- **Problem**:
Go through the entries below and copy each line containing the word "tesla".

Records from a collection
================

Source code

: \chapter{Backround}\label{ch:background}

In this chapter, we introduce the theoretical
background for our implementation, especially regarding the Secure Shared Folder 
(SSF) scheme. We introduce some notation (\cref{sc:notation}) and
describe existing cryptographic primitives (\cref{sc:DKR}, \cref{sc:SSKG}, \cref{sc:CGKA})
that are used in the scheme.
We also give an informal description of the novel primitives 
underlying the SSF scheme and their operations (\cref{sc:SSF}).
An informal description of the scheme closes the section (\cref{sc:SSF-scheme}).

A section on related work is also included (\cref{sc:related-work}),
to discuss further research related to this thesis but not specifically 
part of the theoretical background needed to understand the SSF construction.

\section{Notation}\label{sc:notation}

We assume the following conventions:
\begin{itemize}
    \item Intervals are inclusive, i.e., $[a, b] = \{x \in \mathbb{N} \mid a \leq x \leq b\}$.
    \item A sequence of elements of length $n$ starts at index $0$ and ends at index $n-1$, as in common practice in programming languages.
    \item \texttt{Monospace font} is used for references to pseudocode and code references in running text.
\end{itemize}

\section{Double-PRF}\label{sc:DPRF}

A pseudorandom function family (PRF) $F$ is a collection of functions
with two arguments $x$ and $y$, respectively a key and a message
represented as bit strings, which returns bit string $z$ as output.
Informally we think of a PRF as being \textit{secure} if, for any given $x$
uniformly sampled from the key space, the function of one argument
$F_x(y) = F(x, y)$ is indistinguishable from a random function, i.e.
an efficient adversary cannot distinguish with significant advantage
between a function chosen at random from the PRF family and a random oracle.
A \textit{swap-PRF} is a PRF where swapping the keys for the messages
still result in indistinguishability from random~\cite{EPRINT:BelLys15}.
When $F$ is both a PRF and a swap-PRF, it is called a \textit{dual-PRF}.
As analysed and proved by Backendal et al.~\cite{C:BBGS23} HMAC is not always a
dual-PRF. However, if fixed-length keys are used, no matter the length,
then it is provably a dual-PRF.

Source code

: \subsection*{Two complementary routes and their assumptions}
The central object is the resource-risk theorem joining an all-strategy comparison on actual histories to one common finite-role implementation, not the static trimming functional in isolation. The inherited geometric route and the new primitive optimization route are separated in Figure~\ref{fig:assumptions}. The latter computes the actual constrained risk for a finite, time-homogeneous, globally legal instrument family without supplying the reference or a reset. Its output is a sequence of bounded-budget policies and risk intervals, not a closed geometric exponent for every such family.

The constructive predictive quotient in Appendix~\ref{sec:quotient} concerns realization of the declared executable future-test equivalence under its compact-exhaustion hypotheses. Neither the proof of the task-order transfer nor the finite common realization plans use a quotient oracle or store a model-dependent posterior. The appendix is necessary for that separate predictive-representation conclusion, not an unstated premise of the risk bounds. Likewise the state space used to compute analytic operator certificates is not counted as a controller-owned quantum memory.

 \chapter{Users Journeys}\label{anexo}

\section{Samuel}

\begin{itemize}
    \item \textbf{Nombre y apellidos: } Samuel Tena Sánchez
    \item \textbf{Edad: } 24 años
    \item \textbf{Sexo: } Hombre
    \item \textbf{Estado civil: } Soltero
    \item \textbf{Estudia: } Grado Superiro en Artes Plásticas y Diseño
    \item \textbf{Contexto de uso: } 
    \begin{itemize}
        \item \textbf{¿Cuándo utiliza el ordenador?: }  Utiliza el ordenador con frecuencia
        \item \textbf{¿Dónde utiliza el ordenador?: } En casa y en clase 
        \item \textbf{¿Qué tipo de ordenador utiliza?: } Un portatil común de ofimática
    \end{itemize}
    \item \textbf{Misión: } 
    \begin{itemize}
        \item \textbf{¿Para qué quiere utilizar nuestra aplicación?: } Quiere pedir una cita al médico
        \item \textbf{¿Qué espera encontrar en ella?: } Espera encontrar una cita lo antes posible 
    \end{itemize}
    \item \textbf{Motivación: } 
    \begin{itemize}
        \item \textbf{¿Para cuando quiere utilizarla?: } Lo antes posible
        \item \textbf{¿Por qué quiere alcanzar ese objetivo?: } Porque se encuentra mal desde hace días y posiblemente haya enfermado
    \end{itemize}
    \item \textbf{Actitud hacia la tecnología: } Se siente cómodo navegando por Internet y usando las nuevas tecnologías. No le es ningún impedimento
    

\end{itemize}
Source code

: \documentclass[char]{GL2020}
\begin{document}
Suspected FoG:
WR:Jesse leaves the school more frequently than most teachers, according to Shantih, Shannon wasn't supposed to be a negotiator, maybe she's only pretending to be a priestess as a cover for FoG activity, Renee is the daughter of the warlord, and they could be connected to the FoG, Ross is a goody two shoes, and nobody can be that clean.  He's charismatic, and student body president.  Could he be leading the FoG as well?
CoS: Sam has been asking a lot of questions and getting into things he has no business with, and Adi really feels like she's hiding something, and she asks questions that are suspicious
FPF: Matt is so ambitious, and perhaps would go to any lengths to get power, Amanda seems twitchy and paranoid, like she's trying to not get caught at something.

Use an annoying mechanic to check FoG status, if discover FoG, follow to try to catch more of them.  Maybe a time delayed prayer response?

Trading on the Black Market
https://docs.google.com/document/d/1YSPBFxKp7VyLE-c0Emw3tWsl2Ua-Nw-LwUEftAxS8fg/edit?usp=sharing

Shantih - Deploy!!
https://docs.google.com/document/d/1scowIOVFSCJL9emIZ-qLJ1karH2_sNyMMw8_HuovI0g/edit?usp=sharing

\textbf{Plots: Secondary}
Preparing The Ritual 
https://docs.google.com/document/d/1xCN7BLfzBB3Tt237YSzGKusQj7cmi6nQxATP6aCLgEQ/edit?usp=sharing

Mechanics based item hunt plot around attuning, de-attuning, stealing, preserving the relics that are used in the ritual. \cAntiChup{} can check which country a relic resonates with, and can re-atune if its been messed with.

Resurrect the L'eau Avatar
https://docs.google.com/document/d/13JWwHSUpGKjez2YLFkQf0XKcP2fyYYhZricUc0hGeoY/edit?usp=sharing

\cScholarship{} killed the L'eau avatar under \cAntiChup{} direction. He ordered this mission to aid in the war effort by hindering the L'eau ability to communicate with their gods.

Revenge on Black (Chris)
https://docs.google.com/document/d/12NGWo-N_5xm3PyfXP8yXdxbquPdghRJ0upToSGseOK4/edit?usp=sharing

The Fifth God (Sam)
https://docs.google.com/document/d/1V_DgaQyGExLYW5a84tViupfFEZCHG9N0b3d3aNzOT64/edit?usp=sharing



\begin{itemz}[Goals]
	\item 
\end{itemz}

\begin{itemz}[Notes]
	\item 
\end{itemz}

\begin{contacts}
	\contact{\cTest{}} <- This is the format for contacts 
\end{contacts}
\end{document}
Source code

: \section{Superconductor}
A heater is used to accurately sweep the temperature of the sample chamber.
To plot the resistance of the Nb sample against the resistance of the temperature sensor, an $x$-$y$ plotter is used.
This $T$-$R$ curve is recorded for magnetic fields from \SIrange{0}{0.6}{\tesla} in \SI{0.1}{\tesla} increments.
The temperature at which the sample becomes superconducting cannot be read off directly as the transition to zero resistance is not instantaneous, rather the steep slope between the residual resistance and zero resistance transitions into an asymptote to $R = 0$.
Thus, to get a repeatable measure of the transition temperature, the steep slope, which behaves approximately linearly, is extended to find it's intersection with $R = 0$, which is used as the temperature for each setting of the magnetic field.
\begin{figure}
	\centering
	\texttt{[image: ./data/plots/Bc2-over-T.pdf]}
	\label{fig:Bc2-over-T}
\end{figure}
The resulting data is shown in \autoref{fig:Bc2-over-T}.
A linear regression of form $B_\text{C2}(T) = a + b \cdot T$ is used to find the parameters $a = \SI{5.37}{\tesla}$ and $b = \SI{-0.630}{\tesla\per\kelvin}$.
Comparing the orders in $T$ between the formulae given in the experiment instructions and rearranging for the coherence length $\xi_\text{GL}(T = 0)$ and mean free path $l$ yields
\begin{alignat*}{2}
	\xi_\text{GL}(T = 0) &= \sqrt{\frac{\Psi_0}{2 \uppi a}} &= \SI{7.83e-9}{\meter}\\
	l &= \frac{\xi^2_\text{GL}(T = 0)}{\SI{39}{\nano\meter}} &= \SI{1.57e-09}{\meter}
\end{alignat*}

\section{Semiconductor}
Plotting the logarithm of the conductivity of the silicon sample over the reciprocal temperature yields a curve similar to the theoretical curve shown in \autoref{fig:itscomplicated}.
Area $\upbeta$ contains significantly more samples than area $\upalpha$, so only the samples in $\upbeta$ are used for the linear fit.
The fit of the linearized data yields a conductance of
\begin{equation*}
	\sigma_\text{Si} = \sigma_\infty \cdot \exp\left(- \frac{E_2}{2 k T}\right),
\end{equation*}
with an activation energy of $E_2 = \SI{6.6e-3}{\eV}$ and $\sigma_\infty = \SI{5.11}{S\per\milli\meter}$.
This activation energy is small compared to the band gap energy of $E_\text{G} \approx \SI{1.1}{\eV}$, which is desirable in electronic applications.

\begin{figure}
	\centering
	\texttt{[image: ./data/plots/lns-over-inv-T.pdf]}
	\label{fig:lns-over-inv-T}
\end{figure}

================

- **Exercise result**:
This $T$-$R$ curve is recorded for magnetic fields from \SIrange{0}{0.6}{\tesla} in \SI{0.1}{\tesla} increments.
A linear regression of form $B_\text{C2}(T) = a + b \cdot T$ is used to find the parameters $a = \SI{5.37}{\tesla}$ and $b = \SI{-0.630}{\tesla\per\kelvin}$.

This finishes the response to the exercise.